The “register.graphql” file will be stored in a config map named “aib-config” (aib is the release name I used when the helm chart was deployed, so yours might be different). You can list the config maps with the following command

kubectl get configmaps

And to see the content of “aib-config”, you can run

kubectl describe configmap aib-config

This will show you the content of the “register.graphql” file and you can compare to see if it contains what you expect. When I run it, I get output like shown below

Name:         aib-config
Namespace:    vmsbridge
Labels:       app.kubernetes.io/managed-by=Helm
Annotations:  meta.helm.sh/release-name: aib
              meta.helm.sh/release-namespace: vmsbridge
 
Data
====
register.graphql:
----
{
  url: "${VMS_URL}"
  username: "${VMS_USER}"
  password: "${VMS_PASS}"
  apps: [ {
    id: "c7107546-4be9-44cf-9d99-054fb92ab336"
    name: "Traffic analysis"
    description: "Analyze traffic flow and detect unsual patterns"
    eventTopics: [ {
      name: "speeding"
      description: "Speeding detection"
      eventFormat: ANALYTICS_EVENT
    }, {
      name: "trafficjam"
      description: "Traffic jam detection"
      eventFormat: ANALYTICS_EVENT
    }, {
      name: "wrongway"
      description: "Wrong-way driving detection"
      eventFormat: ANALYTICS_EVENT
    } ],
    metadataTopics: [ {
      name: "vehicles"
      description: "Detected and tracked cars"
      metadataFormat: ONVIF_ANALYTICS
    }, {
      url: "https://www.dr.dk"
      name: "objects"
      description: "Detected cars, bicycles and persions in traffic"
      metadataFormat: ONVIF_ANALYTICS
    }, {
      url: "https://tv2.dk"
      name: "objects"
      description: "Detected cars, bicycles and persions in traffic"
      metadataFormat: ONVIF_ANALYTICS_FRAME
    }, {
      url: "https://www.google.com"
      name: "objects"
      description: "Detected cars, bicycles and persions in traffic"
      metadataFormat: DEEPSTREAM_MINIMAL
    } ]
    videoTopics: [ {
      name: "anonymized"
      description: "Video with blurred license plates"
      videoCodec: MJPEG
    }, {
      name: "anonymized"
      description: "Video with blurred license plates"
      videoCodec: H264
    }, {
      name: "anonymized"
      description: "Video with blurred license plates"
      videoCodec: H265
    } ]
  } ]
}
 
Events:  <none>

Apologies for the super late reply. I was reassigned to another project that needed my help, and I’ve just been put back onto the project involving AI Bridge.
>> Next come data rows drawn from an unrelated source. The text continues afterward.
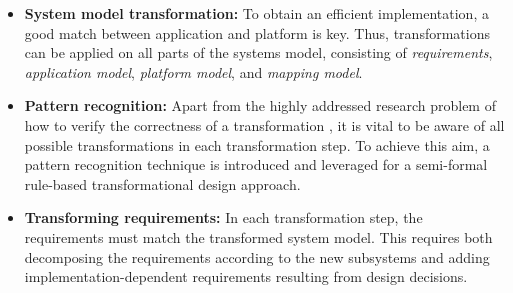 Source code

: \begin{itemize}[leftmargin=*]
	\setlength{\parskip}{1pt} 
	\setlength{\itemsep}{0pt plus 0pt}
 \item \textbf{System model transformation:} To obtain an efficient implementation, a good match between application and platform is key. Thus, transformations can be applied on all parts of the systems model, consisting of \emph{requirements}, \emph{application model}, \emph{platform model}, and \emph{mapping model}.
 \item \textbf{Pattern recognition:} Apart from the highly addressed research problem of how to verify the correctness of a transformation
   \cite{broy2012specification, nuzzo2015platform}, it is vital to be aware of all possible transformations in each transformation step. To achieve this aim, a pattern recognition technique is introduced and leveraged for a semi-formal rule-based transformational design approach.
    \item \textbf{Transforming requirements:} In each transformation step, the requirements must match the transformed system model. This requires both decomposing the requirements according to the new subsystems and adding implementation-dependent requirements resulting from design decisions.
\end{itemize}

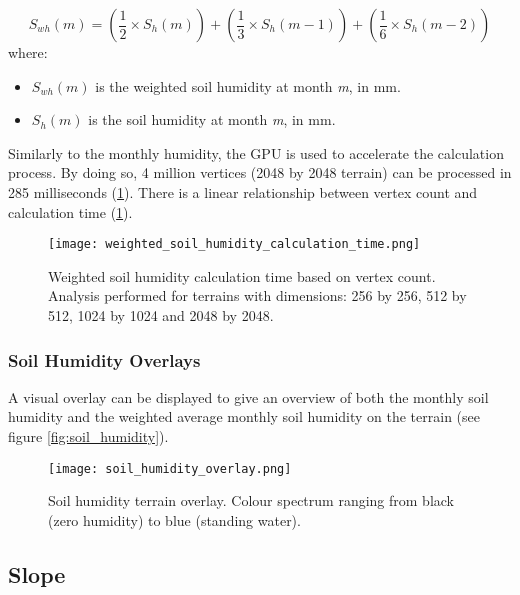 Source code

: \begin{equation} \label{eq:weighted_avg_monthly_humidity_calculation}
	S_{wh}(m) =  (\frac{1}{2} \times S_{h}(m)) + (\frac{1}{3} \times S_{h}(m-1)) + (\frac{1}{6} \times S_{h}(m-2))
\end{equation}
where:
\begin{itemize}
\item \textit{$S_{wh}(m)$} is the weighted soil humidity at month \textit{m}, in mm.\\
\item \textit{$S_{h}(m)$} is the soil humidity at month \textit{m}, in mm. \\
\end{itemize}

Similarly to the monthly humidity, the GPU is used to accelerate the calculation process. By doing so, 4 million vertices (2048 by 2048 terrain) can be processed in 285 milliseconds (\ref{fig:weighted_soil_humidity_calculation_time}). There is a linear relationship between vertex count and calculation time (\ref{fig:weighted_soil_humidity_calculation_time}).

\begin{figure}
\center
	\texttt{[image: weighted\_soil\_humidity\_calculation\_time.png]}
	\caption{ Weighted soil humidity calculation time based on vertex count. Analysis performed for terrains with dimensions: 256 by 256, 512 by 512, 1024 by 1024 and 2048 by 2048. }
	\label{fig:weighted_soil_humidity_calculation_time}
\end{figure}

\subsubsection{Soil Humidity Overlays}

A visual overlay can be displayed to give an overview of both the monthly soil humidity and the weighted average monthly soil humidity on the terrain (see figure \ref{fig:soil_humidity}).

\begin{figure}
\center
	\texttt{[image: soil\_humidity\_overlay.png]}
	\caption{ Soil humidity terrain overlay. Colour spectrum ranging from black (zero humidity) to blue (standing water). }
	\label{fig:soil_humidity overlay}
\end{figure}

\subsection{Slope}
I experienced the issue above as I didn’t “read the manual” properly. Once I moved the register.graphql file into the config/ directory and reinstalled the Helm chart, the topics came up. I also now realize that I could specify an override in the arguments to helm install.

Thank you again for your patience and help. I’m sure I’ll be back with more questions shortly.